Friday, March 4, 2011

Reflection - The Church and the American Experience – by Askew and Spellman

This reading was quite eye opening. I have always had a good idea of the American connection to Christianity, but I was very surprised to find how deep that connection ran. The main revelation for me through this book was seeing the where the idea “America is a Christian Nation” came from. Some of the founders of this country may have been Christians but the church tradition they established was somewhat more organizational in purposes than religious. Ethnicity was almost as important as theology when it came to religious groups defining themselves from one another. In Europe the church was very institutionalized and so it would have been very normal for these people to adopt a similar structure in this new land. The beginning of the American church was basically a complex process of multiple transplant European cultures recreating and reestablishing their former context. The early church structure was for religious reasons as much as it was for community structure and survival. That structural desire combined with the pioneer spirit that kick-started the U.S., cause the church to evolve rapidly. While some religious communities did see much growth, in many cases, such as the settlements that started for economic purposes, it is amazing that the church continued on at all. While the purely communal nature of the early American church may be seen as a negative, these churches were rallying points for the communities of the new world – a place to gather and socialize. But is this Christianity? Maybe the early American church got it right on the community aspect of Christ's message but there is a sense that they were missing something.


Something the early American church struggled with would be the issue of attendance numbers and converts verses theological and traditional integrity. This was especially problematic in Puritan communities where new generations who were baptized as infants but did not profess the faith along with unconverted members were allowed to partake in the sacraments. The motivation for this was to draw in new converts and member in a time where people started to drift away from these religious communities. The Puritans were just trying to adjust to the cultural and contextual issues relative to the time. But does intention to grow numbers justify watering down the theology that has established the tradition in the first place? How often in our churches today do we sacrifice right practice and belief for the sake of accessibility? I do not believe that a government institutionalized religion is the way to go, people should be allowed to make their own choices on where and how they worship. I also understand the purpose and importance of evangelism but there has got to be a better way to draw people to the church without sacrificing integrity. Many of the early attempts to adjust ritual were meant to keep the younger generations around and this is an issue I see churches dealing with every day. We grow up watching our patients do church but then we also grow up seeing them live life and sometimes we harshly judge their inconsistencies. It is really the parents that give the younger generation a reason to participate in the church. There seemed to be inconstancy in that early church that caused the younger generation to steer away from an institution that they found to be insincere an inauthentic. To preach love and holiness only to experience pain, legalism, and strife – between other Christian communities no less - it should be of no surprise the religious ups and downs and the revivals and awakenings that America experienced. Maybe I am just reading my personal experience into the text, but it is an observation I have noticed time and again throughout history and especially throughout the church.

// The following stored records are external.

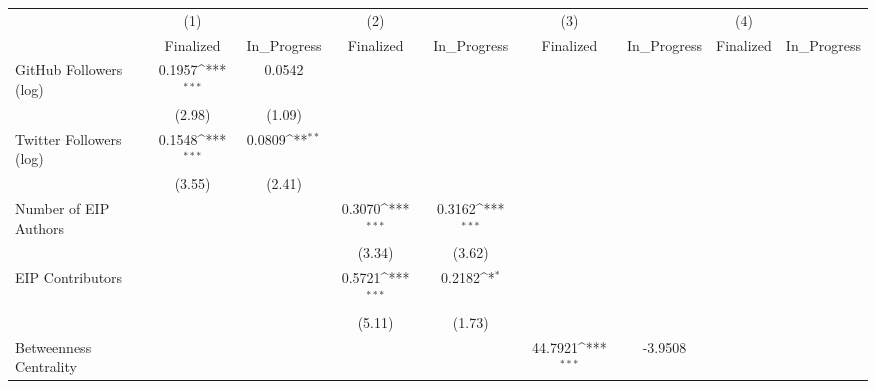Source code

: {
\def\sym#1{\ifmmode^{#1}\else\(^{#1}\)\fi}
\begin{tabular}{l*{8}{c}}
\hline\hline
                                   &\multicolumn{1}{c}{(1)}         &                   &\multicolumn{1}{c}{(2)}         &                   &\multicolumn{1}{c}{(3)}         &                   &\multicolumn{1}{c}{(4)}         &                   \\
                                   & Finalized         &In\_Progress         & Finalized         &In\_Progress         & Finalized         &In\_Progress         & Finalized         &In\_Progress         \\
\hline
GitHub Followers (log)             &    0.1957\sym{***}&    0.0542         &                   &                   &                   &                   &                   &                   \\
                                   &    (2.98)         &    (1.09)         &                   &                   &                   &                   &                   &                   \\
[1em]
Twitter Followers (log)            &    0.1548\sym{***}&    0.0809\sym{**} &                   &                   &                   &                   &                   &                   \\
                                   &    (3.55)         &    (2.41)         &                   &                   &                   &                   &                   &                   \\
[1em]
Number of EIP Authors              &                   &                   &    0.3070\sym{***}&    0.3162\sym{***}&                   &                   &                   &                   \\
                                   &                   &                   &    (3.34)         &    (3.62)         &                   &                   &                   &                   \\
[1em]
EIP Contributors                   &                   &                   &    0.5721\sym{***}&    0.2182\sym{*}  &                   &                   &                   &                   \\
                                   &                   &                   &    (5.11)         &    (1.73)         &                   &                   &                   &                   \\
[1em]
Betweenness Centrality             &                   &                   &                   &                   &   44.7921\sym{***}&   -3.9508         &                   &                   \\

\end{tabular}}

Another issue that I noticed in the American church is that it is almost fully built upon social action and reaction. Over and over again I have seen the swing from liberalism to conservatism, from social gospel to hard core evangelicalism, and there never seems to be a middle ground. Neither side is fully good or bad, right or wrong, there is definitely some fuzzy theology going on at times (and some groups are actually more wrong than others) but these groups just seem to be reacting to a void left by the current pattern of religious thought and action. I was shocked to read some of the quotes from the evangelists of the 19th century when talking about this issue. The issue was poverty and D.L. Moody was quoted as saying “It is a wonderful fact that men and women saved by the blood of Jesus rarely remain the subjects of charity, but rise at once to comfort and respectability.” Intentionally or not this is just another case of sacrificing the Good News of Christ for the sake of gaining conversion. It also clearly shows how the thread of White Privilege has been a significant ingredient in American Christianity.

What is the most amazing thing to me is that there is a contemporary American church at all. When I read books like this and I see all of the animosity and infighting I just know that God's Spirit is real and at work as the glue holding us all together. What man tears down over and over for selfish gain God makes new, rebuilds, strengthens and restores to do his work in the world. The church is the body of Christ – the agent of God's story. The body of Christ was sacrificed once already to reconcile the world to him, I don't think it needs to happen again. As sad as this book may be at times it is amazing to see how through history, the church, by the grace of God, continues on.